With the toppling of authoritarian leaders in neighboring Georgia, Ukraine, and Kirgizstan, it seemed reasonable to anticipate that Belarus, too, would embrace the spirit of democracy with street protests and opposition candidates spouting pro-western jargon on state-run TV.
But Belarus has had something of a tough time launching a revolution. After President Alexander Lukashenkotagged by the Bush administration as "the last dictator in Europe"arrested or otherwise removed anyone that posed a serious threat to his monopoly on power, all that was left was a weak and divided bunch of oppositionist stragglers: failed Parliamentarians, pro-democracy Communists, and an anti-Lukashenko reformer whose biggest political credit was getting roughed up by the KGB.
But street politics may yet play a hand in Belarussian politics. This month, some 800 representatives of opposition groups agreed to unite behind a single candidate, U.S.-educated physicist Alexander Milinkevich, as the most promising politico to challenge Lukashenko in next year's election.
This is big news in neighboring Poland, a country that is among the opposition movement's biggest supporters. And while inside Belarus the choosing of a candidate by the broken opposition seems like a feat in itself, the real challenge will be to get the word out and build the critical mass necessary to upend Lukashenko's regime.

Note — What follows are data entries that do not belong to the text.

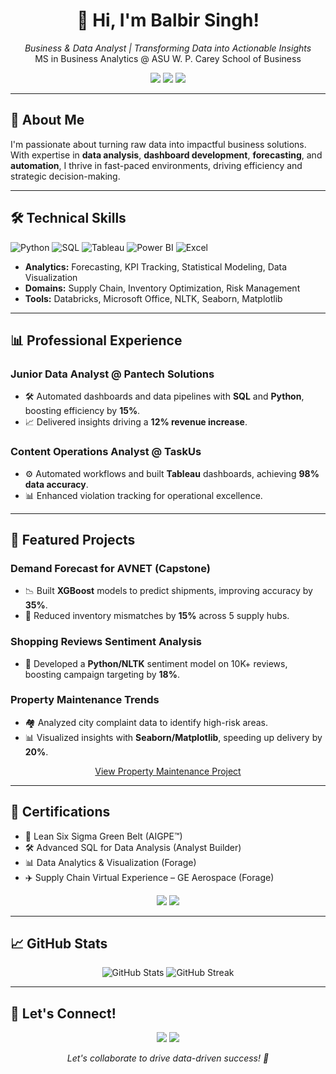 <h1 align="center">👋 Hi, I'm Balbir Singh!</h1>
<p align="center">
  <em>Business & Data Analyst | Transforming Data into Actionable Insights</em><br>
  MS in Business Analytics @ ASU W. P. Carey School of Business
</p>

<p align="center">
  <a href="mailto:bsingh73@asu.edu"><img src="https://img.shields.io/badge/Email-bsingh73@asu.edu-blueviolet?style=flat-square&logo=gmail"></a>
  <a href="https://www.linkedin.com/in/bsingh27"><img src="https://img.shields.io/badge/LinkedIn-bsingh27-blue?style=flat-square&logo=linkedin"></a>
  <a href="https://github.com/BalbirSingh27"><img src="https://img.shields.io/badge/GitHub-BalbirSingh27-black?style=flat-square&logo=github"></a>
</p>

---

## 🚀 About Me

I'm passionate about turning raw data into impactful business solutions. With expertise in **data analysis**, **dashboard development**, **forecasting**, and **automation**, I thrive in fast-paced environments, driving efficiency and strategic decision-making.

---

## 🛠 Technical Skills

![Python](https://img.shields.io/badge/-Python-3776AB?logo=python&style=flat-square)
![SQL](https://img.shields.io/badge/-SQL-4479A1?logo=postgresql&style=flat-square)
![Tableau](https://img.shields.io/badge/-Tableau-E97627?logo=tableau&style=flat-square)
![Power BI](https://img.shields.io/badge/-Power%20BI-F2C811?logo=power-bi&style=flat-square)
![Excel](https://img.shields.io/badge/-Excel-217346?logo=microsoft-excel&style=flat-square)

- **Analytics:** Forecasting, KPI Tracking, Statistical Modeling, Data Visualization  
- **Domains:** Supply Chain, Inventory Optimization, Risk Management  
- **Tools:** Databricks, Microsoft Office, NLTK, Seaborn, Matplotlib

---

## 📊 Professional Experience

### Junior Data Analyst @ Pantech Solutions
- 🛠 Automated dashboards and data pipelines with **SQL** and **Python**, boosting efficiency by **15%**.  
- 📈 Delivered insights driving a **12% revenue increase**.

### Content Operations Analyst @ TaskUs
- ⚙️ Automated workflows and built **Tableau** dashboards, achieving **98% data accuracy**.  
- 📊 Enhanced violation tracking for operational excellence.

---

## 📁 Featured Projects

### Demand Forecast for AVNET (Capstone)
- 📉 Built **XGBoost** models to predict shipments, improving accuracy by **35%**.  
- 🔄 Reduced inventory mismatches by **15%** across 5 supply hubs.

### Shopping Reviews Sentiment Analysis
- 🧠 Developed a **Python/NLTK** sentiment model on 10K+ reviews, boosting campaign targeting by **18%**.

### Property Maintenance Trends
- 🏘 Analyzed city complaint data to identify high-risk areas.  
- 📊 Visualized insights with **Seaborn/Matplotlib**, speeding up delivery by **20%**.

<p align="center">
  <a href="https://github.com/BalbirSingh27/CIS-591-Property-Maintenance">View Property Maintenance Project</a>
</p>


---

## 📜 Certifications

- 🏅 Lean Six Sigma Green Belt (AIGPE™)  
- 🛠 Advanced SQL for Data Analysis (Analyst Builder)  
- 📊 Data Analytics & Visualization (Forage)  
- ✈️ Supply Chain Virtual Experience – GE Aerospace (Forage)

<p align="center">
  <img src="https://img.shields.io/badge/Certified-Lean%20Six%20Sigma%20Green%20Belt-green?style=flat-square">
  <img src="https://img.shields.io/badge/Certified-Advanced%20SQL-blue?style=flat-square">
</p>

---

## 📈 GitHub Stats

<p align="center">
  <img src="https://github-readme-stats.vercel.app/api?username=BalbirSingh27&show_icons=true&theme=dracula&hide_border=true" alt="GitHub Stats">
  <img src="https://github-readme-streak-stats.herokuapp.com/?user=BalbirSingh27&theme=dracula&hide_border=true" alt="GitHub Streak">
</p>

---

## 🤝 Let's Connect!

<p align="center">
  <a href="mailto:bsingh73@asu.edu"><img src="https://img.shields.io/badge/Email-Contact%20Me-blueviolet?style=for-the-badge&logo=gmail"></a>
  <a href="https://www.linkedin.com/in/bsingh27"><img src="https://img.shields.io/badge/LinkedIn-Connect-blue?style=for-the-badge&logo=linkedin"></a>
</p>

<p align="center">
  <em>Let's collaborate to drive data-driven success! 🚀</em>
</p>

Lukashenko has enjoyed almost absolute power for 11 years, after winning popular elections on a campaign that recast the erstwhile collective farm chairman as an anticorruption populist. The conventional wisdom is that half the Belarus population loves Lukashenko, and the other half is muted by an unrelenting stream of state-run propaganda. Western observers, some of whom covertly work with anti-Lukashenko politicians to build civic institutions and teach candidates how to campaign, say that if the opposition can get its message out, then the opposition stands a chance of defeating Lukashenko.
Milinkevich, who calls for nonviolent protests to bring about political change, is a 58-year-old academic who studied at the University of California and also attended the German-U.S. George C. Marshall European Center for Security Studies in Germany. He disputes claims that Lukashenko enjoys considerable public support. "In general, the information that Lukashenko has huge support is outdated," Milinkevich said during a radio call-in show with Voice of America's Russian Service. "His support varies within the 30 to 40 percent range. Approximately the same percentage is willing to support an opposition candidate. And of course there are about 30 percent who are undecided. At the same time, the protest vote in Belarus is on the rise. Some estimates put it as high as 60 percent. These are the people who don't want to continue living the way they have been. For them, living in fear is humiliating."
Milinkevich said that he expects the Lukashenko regime to rig the election outcome but that an opposition movement can still prevail.
"Dictatorial regimes never go away voluntarily," he said on VOA. "It might require street action. The only thing is, I would not want to call it a revolution. Revolution means blood being spilled and rewriting the Constitution. Revolution always implies violence. We plan to have peaceful public protests and just defend our right to be human."